Until recently, a home loan secured on to a property was seen as a last resort. However, with the instability of the economy, many people have experienced a significant change in their circumstances. Because of this, the only way some people can borrow a large amount of cash is take out a secured loan.

A secured loan is when a lender loans money with a house secured on it as collateral. This means in the event the person does not meet the loan's repayments, the lender can take their home and sell it to recoup the outstanding balance. Because of the risky nature of having a home loan secured on your property, it is always best to seek proper financial advice before committing yourself.

Because a secured loan offers the lender security by way of a person's house, financial institutions are much more likely to lend to people with a poor credit history. It is this that makes them so popular. Another plus is while the average unsecured loan is anything up to £25,000, a secured loan can see people borrowing up to £100,000.

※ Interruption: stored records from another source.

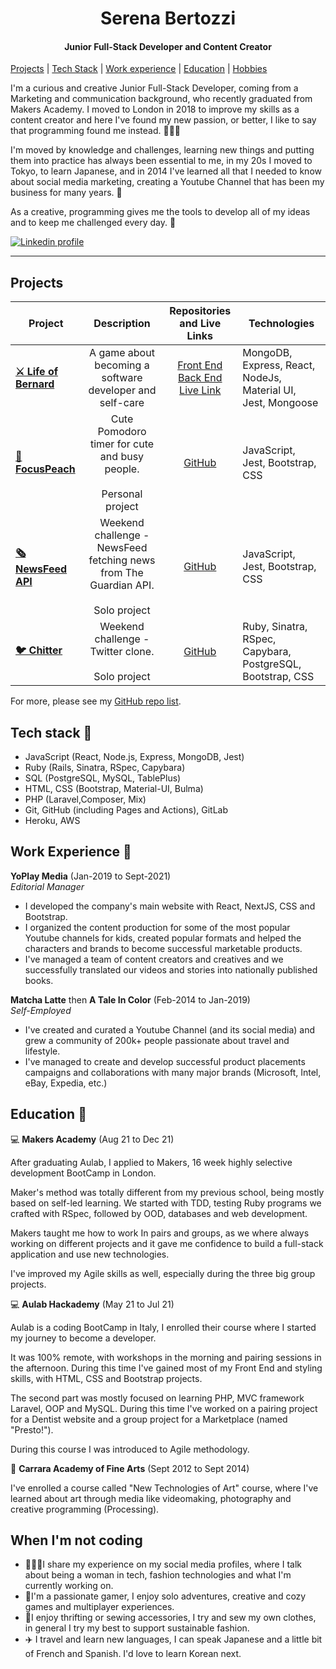 <h1 align="center"> Serena Bertozzi </h1>
<h4 align="center">Junior Full-Stack Developer and Content Creator</h4>

[Projects](#projects) | [Tech Stack](#techstack) | [Work experience](#work) | [Education](#edu) | [Hobbies](#hobbies)

I'm a curious and creative Junior Full-Stack Developer, coming from a Marketing and communication background, who recently graduated from Makers Academy.
I moved to London in 2018 to improve my skills as a content creator and here I've found my new passion, or better, I like to say that programming found me instead. 👩🏻‍💻

I'm moved by knowledge and challenges, learning new things and putting them into practice has always been essential to me, in my 20s I moved to Tokyo, to learn Japanese, and in 2014 I've learned all that I needed to know about social media marketing, creating a Youtube Channel that has been my business for many years. 🗼

As a creative, programming gives me the tools to develop all of my ideas and to keep me challenged every day. 🌱

[![Linkedin profile](https://img.shields.io/badge/Linkedin-Serena%20Bertozzi-0077B5?style=social&logo=linkedin&?labelColor=fff)](http://linkedin.com/in/serenabertozzi)

<hr>

<div id="projects"></div>

## Projects

|Project        |Description                    | Repositories and Live Links                 |Technologies              |
|----------|-------------------------------------|--------------------------|-----------------------|
|<b>[⚔️ Life of Bernard](https://life-of-bernard.herokuapp.com/)</b>|<div align="center"> A game about becoming a software developer and self-care</div>|<div align="center">[Front End](https://github.com/serenabertozzi/EP3-Gaming-FE)<br>[Back End](https://github.com/serenabertozzi/EP3-Gaming-BE)<br>[Live Link](https://life-of-bernard.herokuapp.com/)</div>|MongoDB, Express, React, NodeJs, Material UI, Jest, Mongoose          |
|<b>[🍑 FocusPeach](https://github.com/serenabertozzi/pomodoro)</b>|<div align="center"> Cute Pomodoro timer for cute and busy people.<br><br>Personal project</div>|<div align="center">[GitHub](https://github.com/serenabertozzi/pomodoro)</div>|JavaScript, Jest, Bootstrap, CSS|
|<b>[🗞 NewsFeed API](https://github.com/serenabertozzi/news-summary-challenge)</b>|<div align="center">Weekend challenge -  NewsFeed fetching news from The Guardian API.<br><br>Solo project</div>|<div align="center">[GitHub](https://github.com/serenabertozzi/news-summary-challenge)</div>|JavaScript, Jest, Bootstrap, CSS|
|<b>[🐦 Chitter](https://github.com/serenabertozzi/chitter-challenge)</b>|<div align="center">Weekend challenge -  Twitter clone.<br><br>Solo project</div>|<div align="center">[GitHub](https://github.com/serenabertozzi/chitter-challenge)</div>|Ruby, Sinatra, RSpec, Capybara, PostgreSQL, Bootstrap, CSS|

For more, please see my [GitHub repo list](https://github.com/serenabertozzi?tab=repositories).

<div id="techstack"></div>

## Tech stack 🤖
- JavaScript (React, Node.js, Express, MongoDB, Jest)
- Ruby (Rails, Sinatra, RSpec, Capybara)
- SQL (PostgreSQL, MySQL, TablePlus)
- HTML, CSS (Bootstrap, Material-UI, Bulma)
- PHP (Laravel,Composer, Mix)
- Git, GitHub (including Pages and Actions), GitLab
- Heroku, AWS

<div id="work"></div>

## Work Experience 💼

**YoPlay Media** (Jan-2019 to Sept-2021)  
_Editorial Manager_

- I developed the company's main website with React, NextJS, CSS and Bootstrap. 
- I organized the content production for some of the most popular Youtube channels for kids, created popular formats and helped the characters and brands to become successful marketable products.
- I've managed a team of content creators and creatives and we successfully translated our videos and stories into nationally published books.


**Matcha Latte** then **A Tale In Color** (Feb-2014 to Jan-2019)  
_Self-Employed_

- I've created and curated a Youtube Channel (and its social media) and grew a community of 200k+ people passionate about travel and lifestyle.
- I've managed to create and develop successful product placements campaigns and collaborations with many major brands (Microsoft, Intel, eBay, Expedia, etc.)

<div id="edu"></div>

## Education 📓

💻 **Makers Academy** (Aug 21 to Dec 21)

After graduating Aulab, I applied to Makers, 16 week highly selective development BootCamp in London.

Maker's method was totally different from my previous school, being mostly based on self-led learning.
We started with TDD, testing Ruby programs we crafted with RSpec, followed by OOD, databases and web development. 

Makers taught me how to work In pairs and groups, as we where always working on different projects and it gave me confidence to build a full-stack application and use new technologies.

I've improved my Agile skills as well, especially during the three big group projects. 


💻 **Aulab Hackademy** (May 21 to Jul 21)

Aulab is a coding BootCamp in Italy, I enrolled their course where I started my journey to become a developer. 

It was 100% remote, with workshops in the morning and pairing sessions in the afternoon. 
During this time I've gained most of my Front End and styling skills, with HTML, CSS and Bootstrap projects. 

The second part was mostly focused on learning PHP, MVC framework Laravel, OOP and MySQL. During this time I've worked on a pairing project for a Dentist website and a group project for a Marketplace (named "Presto!").

During this course I was introduced to Agile methodology.

🎨 **Carrara Academy of Fine Arts** (Sept 2012 to Sept 2014)

I've enrolled a course called "New Technologies of Art" course, where I've learned about art through media like videomaking, photography and creative programming (Processing). 

<div id="hobbies"></div>

## When I'm not coding
- 👩🏻‍💻I share my experience on my social media profiles, where I talk about being a woman in tech, fashion technologies and what I'm currently working on. 
- 👾I'm a passionate gamer, I enjoy solo adventures, creative and cozy games and multiplayer experiences.
- 👖I enjoy thrifting or sewing accessories, I try and sew my own clothes, in general I try my best to support sustainable fashion.
- ✈️ I travel and learn new languages, I can speak Japanese and a little bit of French and Spanish. I'd love to learn Korean next.
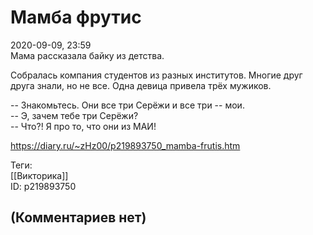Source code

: Мамба фрутис
============

  
2020-09-09, 23:59  
 Мама рассказала байку из детства.   
   
 Собралась компания студентов из разных институтов. Многие друг друга знали, но не все. Одна девица привела трёх мужиков.   
   
 -- Знакомьтесь. Они все три Серёжи и все три -- мои.   
 -- Э, зачем тебе три Серёжи?   
 -- Что?! Я про то, что они из МАИ!   
  
<https://diary.ru/~zHz00/p219893750_mamba-frutis.htm>  
  
Теги:  
[[Викторика]]  
ID: p219893750  


(Комментариев нет)
------------------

Money expert Martin Lewis' Money Saving Expert website warns people to think very carefully before taking out a home loan secured on their property. According to the website any loan that involves putting your home at risk should be done purely as a last resort and when all other options have been exhausted. According to the Money Saving Expert website, the average £10,000 secured loan, repayable over a five-year period has repayments of £212 per month. The same loan over a ten-year period is £132 per month. Secured loans can be affordable and if you are sensible about the loan amount you borrow, there is no reason why they should be any more risk than an unsecured loan.